Regarding overall price rises, bearing in mind that CRT is dependent on a Government grant that is not inflation linked for a good part of its income, we appreciate that the Trust have no option but to try to raise more from other sources to compensate. However, increasing the licence fee beyond inflation risks pricing boaters off the system, or simply being unable to pay, which could result in a net loss.
In response to the options for apportioning the rises across boat licence payers we had some concerns:
We do not support the proposal to raise licence fees for continuous cruisers above those with home moorings. Firstly, as set out in The British Waterways Act 1995 there is only one Pleasure Boat Licence. Added to this, it is not possible to define continuous cruisers, which is the term used in the consultation. Some boaters never have what might be called a home mooring so continuously cruise all the time, others continuously cruise much of the year then tie up in a marina for the winter, some boaters have home moorings that are not on the CRT system and many other possible combinations.
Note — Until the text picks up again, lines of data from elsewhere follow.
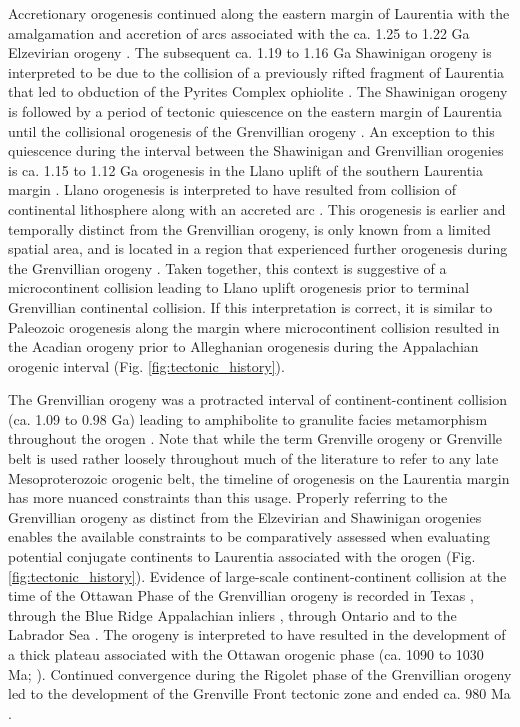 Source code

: \documentclass[twocolumn, switch]{article} %
\begin{document}
Accretionary orogenesis continued along the eastern margin of Laurentia with the amalgamation and accretion of arcs associated with the ca. 1.25 to 1.22 Ga Elzevirian orogeny \citep{McLelland2013a}. The subsequent ca. 1.19 to 1.16 Ga Shawinigan orogeny is interpreted to be due to the collision of a previously rifted fragment of Laurentia that led to obduction of the Pyrites Complex ophiolite \citep{McLelland2010a, Chiarenzelli2011a}. The Shawinigan orogeny is followed by a period of tectonic quiescence on the eastern margin of Laurentia until the collisional orogenesis of the Grenvillian orogeny \citep{McLelland2010a}. An exception to this quiescence during the interval between the Shawinigan and Grenvillian orogenies is ca. 1.15 to 1.12 Ga orogenesis in the Llano uplift of the southern Laurentia margin \citep{Mosher1998a}. Llano orogenesis is interpreted to have resulted from collision of continental lithosphere along with an accreted arc \citep{Mosher1998a}. This orogenesis is earlier and temporally distinct from the Grenvillian orogeny, is only known from a limited spatial area, and is located in a region that experienced further orogenesis during the Grenvillian orogeny \citep{Grimes2004a}. Taken together, this context is suggestive of a microcontinent collision leading to Llano uplift orogenesis prior to terminal Grenvillian continental collision. If this interpretation is correct, it is similar to Paleozoic orogenesis along the margin where microcontinent collision resulted in the Acadian orogeny prior to Alleghanian orogenesis during the Appalachian orogenic interval (Fig. \ref{fig:tectonic_history}).

The Grenvillian orogeny was a protracted interval of continent-continent collision (ca. 1.09 to 0.98 Ga) leading to amphibolite to granulite facies metamorphism throughout the orogen \citep{McLelland2010a}. Note that while the term Grenville orogeny or Grenville belt is used rather loosely throughout much of the literature to refer to any late Mesoproterozoic orogenic belt, the timeline of orogenesis on the Laurentia margin has more nuanced constraints than this usage. Properly referring to the Grenvillian orogeny as distinct from the Elzevirian and Shawinigan orogenies enables the available constraints to be comparatively assessed when evaluating potential conjugate continents to Laurentia associated with the orogen (Fig. \ref{fig:tectonic_history}). Evidence of large-scale continent-continent collision at the time of the Ottawan Phase of the Grenvillian orogeny is recorded in Texas \citep{Grimes2004a}, through the Blue Ridge Appalachian inliers \citep{Johnson2020a}, through Ontario and to the Labrador Sea \citep{Rivers2008a}. The orogeny is interpreted to have resulted in the development of a thick plateau associated with the Ottawan orogenic phase (ca. 1090 to 1030 Ma; \citealp{Rivers2008a}). Continued convergence during the Rigolet phase of the Grenvillian orogeny led to the development of the Grenville Front tectonic zone and ended ca. 980 Ma \citep{Hynes2010a}.
\end{document}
The proposal to charge more for continuous cruisers would be an administrative nightmare, open to abuse and highly divisive within the boating community. Dividing the community like this is especially detrimental at this critical moment, when the whole waterways community needs to come together to show Government how our canals and rivers are valued and need to be adequately funded.
IWA does support the proposal to charge by area, as this would bring it in line with EA registration fees and make Gold Licence administration more straightforward.
We would like to see CRT achieving a considerable increase in the non-boating income from all those who currently enjoy the waterways and whose benefits will suffer if they deteriorate.
Looking at the income from CRT’s 21/22 annual report, boating brings in around £24M from licencing plus £20M from moorings and other commercial boating activities. As against this, income from CRT ‘Friends’ has remained constant at around £3M despite the large investment that was put into establishing this support.
Alongside this, we will continue to campaign for local and national government to recognise the many benefits including health and wellbeing that the inland waterways provide to a large part of the population and funding them accordingly.
The benefits freely enjoyed by those local to waterways are the reason for national and local government to help fund the costs of keeping waterways in good condition so the benefits are not lost.